Quelques cinq cents pages ont conduit là le pauvre Pierre « frais émoulu de l’adolescence » (selon le titre du tout premier chapitre) et la fin du roman elle-même semble très précipitée : meurtre, prison, sang, larmes, avec peut-être dans les dernières lignes un souvenir de Roméo et Juliette.

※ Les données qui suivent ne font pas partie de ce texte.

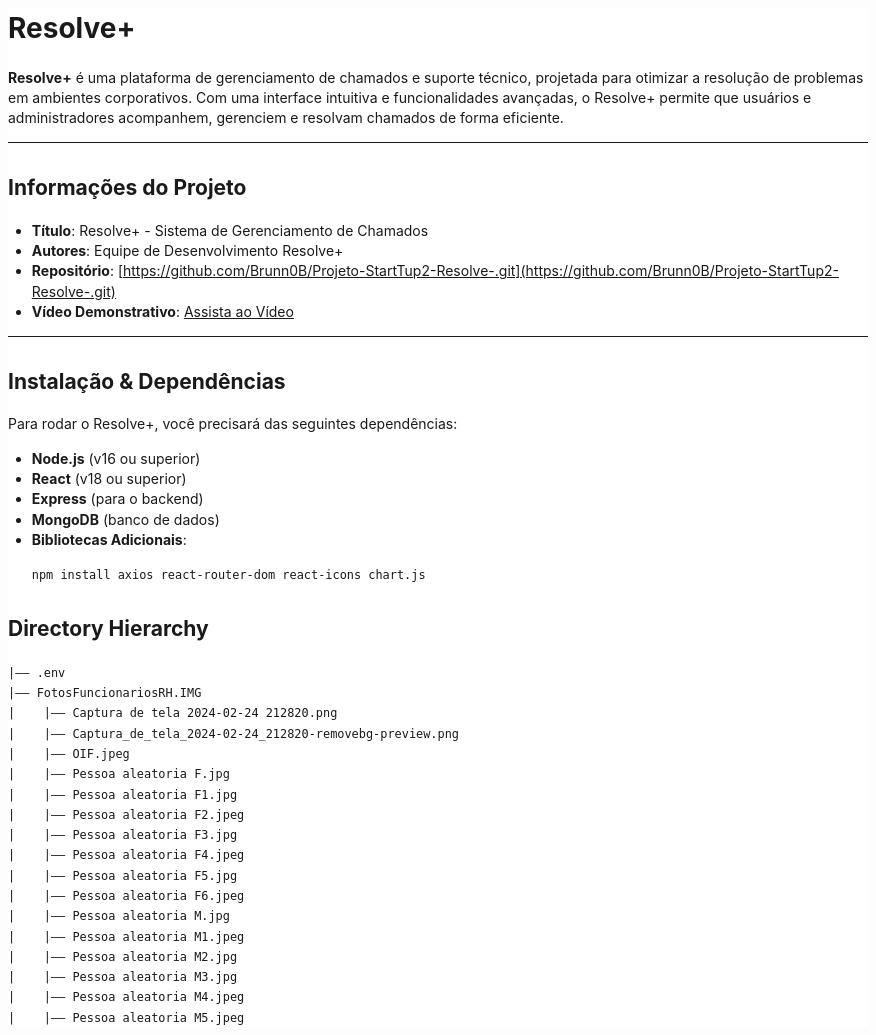 # Resolve+

**Resolve+** é uma plataforma de gerenciamento de chamados e suporte técnico, projetada para otimizar a resolução de problemas em ambientes corporativos. Com uma interface intuitiva e funcionalidades avançadas, o Resolve+ permite que usuários e administradores acompanhem, gerenciem e resolvam chamados de forma eficiente.

---

## Informações do Projeto

- **Título**: Resolve+ - Sistema de Gerenciamento de Chamados
- **Autores**: Equipe de Desenvolvimento Resolve+
- **Repositório**: [https://github.com/Brunn0B/Projeto-StartTup2-Resolve-.git](https://github.com/Brunn0B/Projeto-StartTup2-Resolve-.git)
- **Vídeo Demonstrativo**: [Assista ao Vídeo](https://youtube.com/seu-video)

---

## Instalação & Dependências

Para rodar o Resolve+, você precisará das seguintes dependências:

- **Node.js** (v16 ou superior)
- **React** (v18 ou superior)
- **Express** (para o backend)
- **MongoDB** (banco de dados)
- **Bibliotecas Adicionais**:
  ```bash
  npm install axios react-router-dom react-icons chart.js
## Directory Hierarchy
```
|—— .env
|—— FotosFuncionariosRH.IMG
|    |—— Captura de tela 2024-02-24 212820.png
|    |—— Captura_de_tela_2024-02-24_212820-removebg-preview.png
|    |—— OIF.jpeg
|    |—— Pessoa aleatoria F.jpg
|    |—— Pessoa aleatoria F1.jpg
|    |—— Pessoa aleatoria F2.jpeg
|    |—— Pessoa aleatoria F3.jpg
|    |—— Pessoa aleatoria F4.jpeg
|    |—— Pessoa aleatoria F5.jpg
|    |—— Pessoa aleatoria F6.jpeg
|    |—— Pessoa aleatoria M.jpg
|    |—— Pessoa aleatoria M1.jpeg
|    |—— Pessoa aleatoria M2.jpg
|    |—— Pessoa aleatoria M3.jpg
|    |—— Pessoa aleatoria M4.jpeg
|    |—— Pessoa aleatoria M5.jpeg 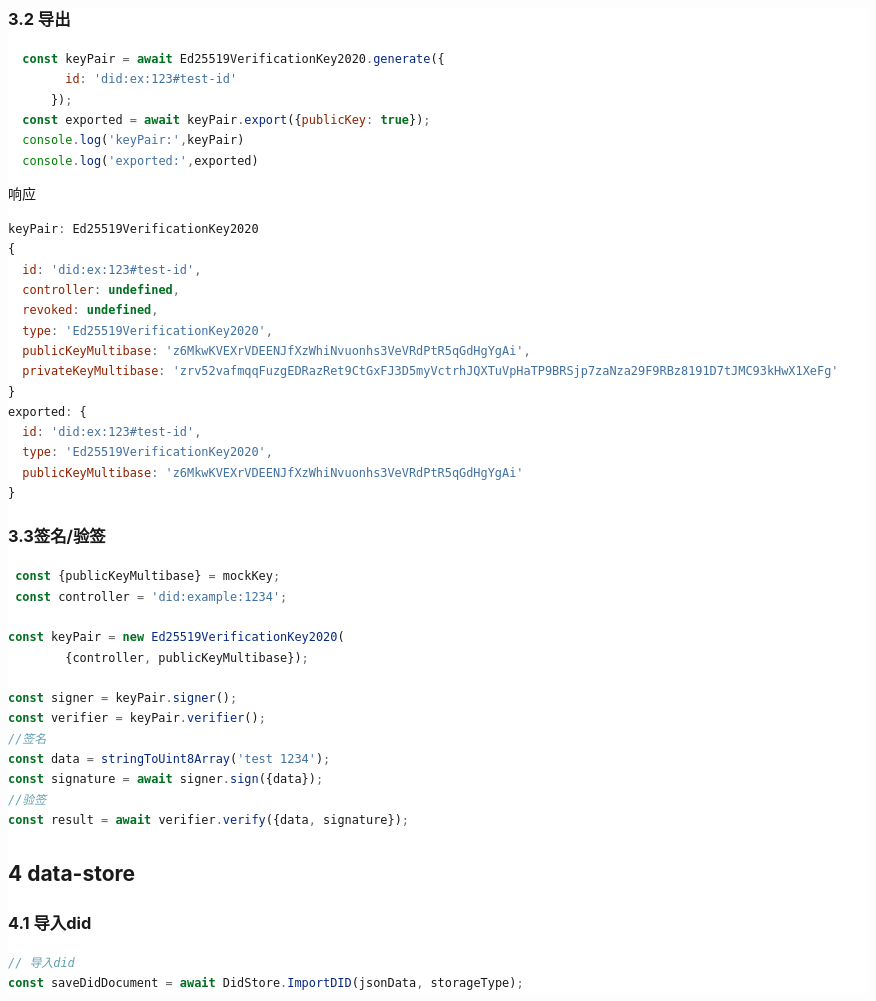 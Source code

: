 ### 3.2 导出
```javascript
  const keyPair = await Ed25519VerificationKey2020.generate({
        id: 'did:ex:123#test-id'
      });
  const exported = await keyPair.export({publicKey: true});
  console.log('keyPair:',keyPair)
  console.log('exported:',exported)
```

响应
```javascript
keyPair: Ed25519VerificationKey2020 
{
  id: 'did:ex:123#test-id',
  controller: undefined,
  revoked: undefined,
  type: 'Ed25519VerificationKey2020',
  publicKeyMultibase: 'z6MkwKVEXrVDEENJfXzWhiNvuonhs3VeVRdPtR5qGdHgYgAi',
  privateKeyMultibase: 'zrv52vafmqqFuzgEDRazRet9CtGxFJ3D5myVctrhJQXTuVpHaTP9BRSjp7zaNza29F9RBz8191D7tJMC93kHwX1XeFg'
}
exported: {
  id: 'did:ex:123#test-id',
  type: 'Ed25519VerificationKey2020',
  publicKeyMultibase: 'z6MkwKVEXrVDEENJfXzWhiNvuonhs3VeVRdPtR5qGdHgYgAi'
}
```

### 3.3签名/验签
```javascript
 const {publicKeyMultibase} = mockKey;
 const controller = 'did:example:1234';

const keyPair = new Ed25519VerificationKey2020(
        {controller, publicKeyMultibase});

const signer = keyPair.signer();
const verifier = keyPair.verifier();
//签名
const data = stringToUint8Array('test 1234');
const signature = await signer.sign({data});
//验签
const result = await verifier.verify({data, signature});
```

## 4 data-store

### 4.1 导入did

```javascript
// 导入did
const saveDidDocument = await DidStore.ImportDID(jsonData, storageType);
```

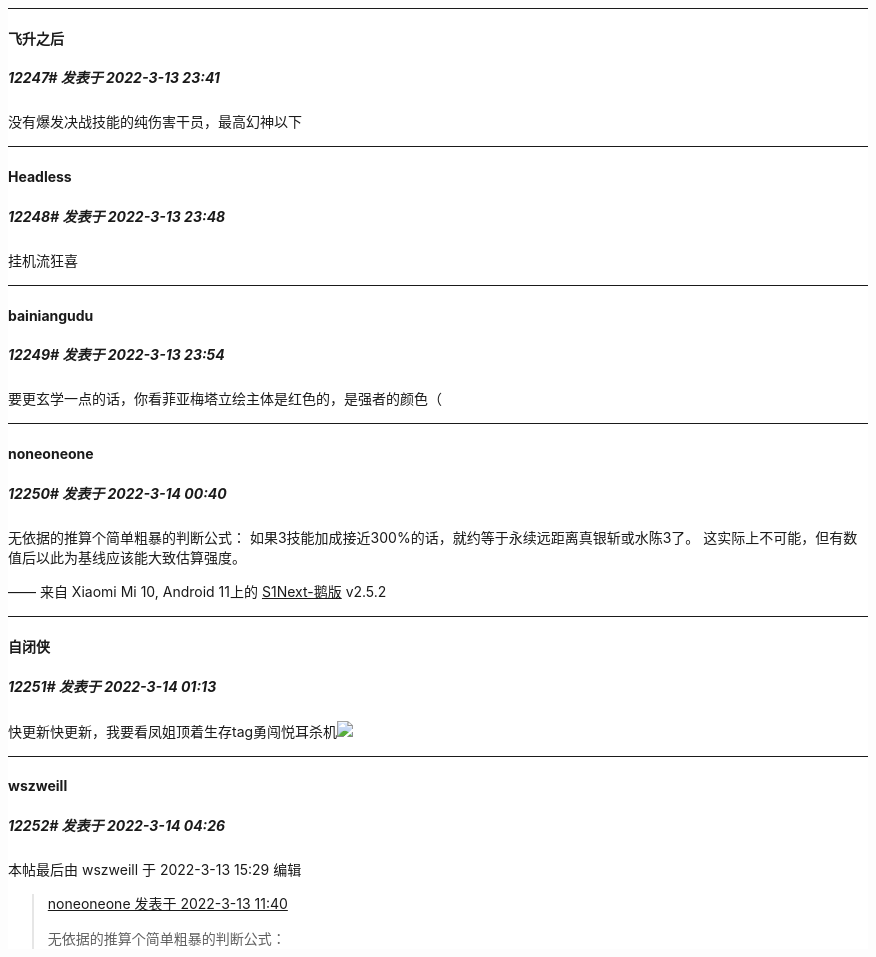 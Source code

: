 

*****

####  飞升之后  
##### 12247#       发表于 2022-3-13 23:41

没有爆发决战技能的纯伤害干员，最高幻神以下

*****

####  Headless  
##### 12248#       发表于 2022-3-13 23:48

挂机流狂喜

*****

####  bainiangudu  
##### 12249#       发表于 2022-3-13 23:54

要更玄学一点的话，你看菲亚梅塔立绘主体是红色的，是强者的颜色（



*****

####  noneoneone  
##### 12250#       发表于 2022-3-14 00:40

无依据的推算个简单粗暴的判断公式：
如果3技能加成接近300%的话，就约等于永续远距离真银斩或水陈3了。
这实际上不可能，但有数值后以此为基线应该能大致估算强度。

—— 来自 Xiaomi Mi 10, Android 11上的 [S1Next-鹅版](https://github.com/ykrank/S1-Next/releases) v2.5.2



*****

####  自闭侠  
##### 12251#       发表于 2022-3-14 01:13

快更新快更新，我要看凤姐顶着生存tag勇闯悦耳杀机<img src="https://static.saraba1st.com/image/smiley/face2017/067.png" referrerpolicy="no-referrer">



*****

####  wszweill  
##### 12252#       发表于 2022-3-14 04:26

 本帖最后由 wszweill 于 2022-3-13 15:29 编辑 
<blockquote><a href="httphttps://bbs.saraba1st.com/2b/forum.php?mod=redirect&amp;goto=findpost&amp;pid=55033171&amp;ptid=2038816" target="_blank">noneoneone 发表于 2022-3-13 11:40</a>

无依据的推算个简单粗暴的判断公式：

Naturellement Pierre ou Les ambiguïtés ne se résume pas à son intrigue. C’est un roman philosophique et métaphysique, qui foisonne de détails insolites, où les digressions et les considérations de l’auteur accompagnent et commentent l’étrange « destin » du personnage.
Le cri de révolte de Pierre est aussi celui de Melville, qui le redouble et l’accentue. Melville attaque avec force, en critique acerbe, les convenances et les hypocrisies sociales de son temps, qui lui sont insupportables. Tout y passe : le mariage, la famille, la charité chrétienne qui permet de se donner bonne conscience, tout en étant impitoyable dans ses actes et ses jugements, ainsi que le montrerait suffisamment le personnage de la mère, qui meurt emportée par un « immense chagrin » et un « immense orgueil ».

Pierre ou Les ambiguïtés fut un échec retentissant, qui mit fin à la carrière de Melville comme romancier, exception faite du Grand escroc écrit en 1858. La critique fut assassine ; on se demanda si l’auteur n’était pas devenu fou et le roman qualifié entre autres de « bourbier fangeux » ne se vendit pas plus que ne s’était vendu Moby Dick…  
Commença alors la seconde période de la vie de Melville – nommée un peu à tort par certains critiques modernes « le silence » de Melville – où ayant renoncé à la forme longue et au roman, il se consacre à l’écriture de courts récits tels que Bartleby ou Benito Cereno et à la poésie.  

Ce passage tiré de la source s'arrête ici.